Title: Creativity Lessons from Charles Dickens and Steve Jobs
Context: Creativity comes to one only once one stops trying so hard to be creative.
Synopsis: There is an accidental nature to creativity that flies in the face of those people who work in creative fields where clock punching and cubicle dwelling are de rigueur. Creativity is a serendipitous act of discovery, not a meeting request in someone’s inbox. This requires a bit of procedural rework for most modern employees. But it’s not impossible to achieve. So here are your options:
- Sacrifice excessive creativity for efficiency (Quick, drop that pencil, I think an email just came in!)
- Regret not being able to be more creative due to your circumstances (Which invariably drives one to…)
- Drink (A personal favorite)
- Cry (Or whine for people who like to let everyone else sitting around them know that they are crying)
- Or – and this is just one option among many mind you – embrace the fact that creativity is not bound by traditional workplace rules and requires one to have experiences outside the meeting room.

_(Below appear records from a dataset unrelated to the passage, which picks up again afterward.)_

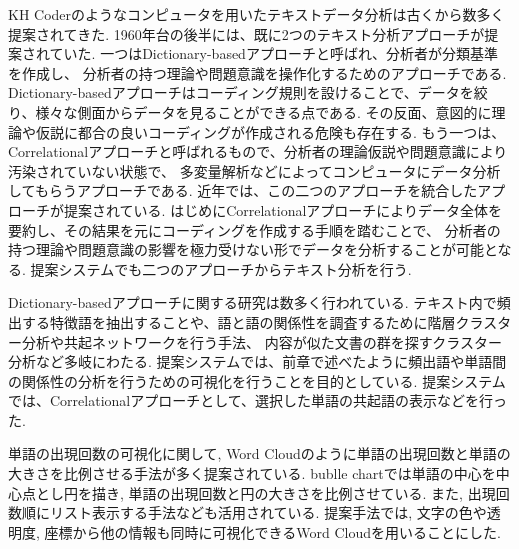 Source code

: \documentclass[syuuron]{kuee}
\begin{document}
		KH Coderのようなコンピュータを用いたテキストデータ分析は古くから数多く提案されてきた. 
		1960年台の後半には、既に2つのテキスト分析アプローチが提案されていた. 
		一つはDictionary-basedアプローチと呼ばれ、分析者が分類基準を作成し、
		分析者の持つ理論や問題意識を操作化するためのアプローチである. 
		Dictionary-basedアプローチはコーディング規則を設けることで、データを絞り、様々な側面からデータを見ることができる点である. 
		その反面、意図的に理論や仮説に都合の良いコーディングが作成される危険も存在する. 
		もう一つは、Correlationalアプローチと呼ばれるもので、分析者の理論仮説や問題意識により汚染されていない状態で、
		多変量解析などによってコンピュータにデータ分析してもらうアプローチである. 
		近年では、この二つのアプローチを統合したアプローチが提案されている\cite{kh1}. 
		はじめにCorrelationalアプローチによりデータ全体を要約し、その結果を元にコーディングを作成する手順を踏むことで、
		分析者の持つ理論や問題意識の影響を極力受けない形でデータを分析することが可能となる. 
		提案システムでも二つのアプローチからテキスト分析を行う. 
		
		Dictionary-basedアプローチに関する研究は数多く行われている. 
		テキスト内で頻出する特徴語を抽出することや、語と語の関係性を調査するために階層クラスター分析や共起ネットワークを行う手法、
		内容が似た文書の群を探すクラスター分析など多岐にわたる. 
		提案システムでは、前章で述べたように頻出語や単語間の関係性の分析を行うための可視化を行うことを目的としている. 
		提案システムでは、Correlationalアプローチとして、選択した単語の共起語の表示などを行った. 
		
		単語の出現回数の可視化に関して, Word Cloudのように単語の出現回数と単語の大きさを比例させる手法が多く提案されている. 
		bublle chartでは単語の中心を中心点とし円を描き, 単語の出現回数と円の大きさを比例させている. 
		また, 出現回数順にリスト表示する手法なども活用されている. 
		提案手法では, 文字の色や透明度, 座標から他の情報も同時に可視化できるWord Cloudを用いることにした. 
		
\end{document}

But know this my creative brethren, before you immediately logoff to seek inspiration outside the office in sunshine or dimly lit tavern; there is a burden this places upon you as well. Should you choose to embrace the office-agnostic creative model, you will be inundated with flashes of inspiration at all hours of the day and night which you will be dutifully driven to bring back to your professional workspace and try – mightily – to affect real and true, lasting, imaginative change. May god have mercy upon your creative soul.
Best Bit: “ But innovation needs to be informed and sometimes provoked by the unpredictable hurly-burly of messy, surprising real life.”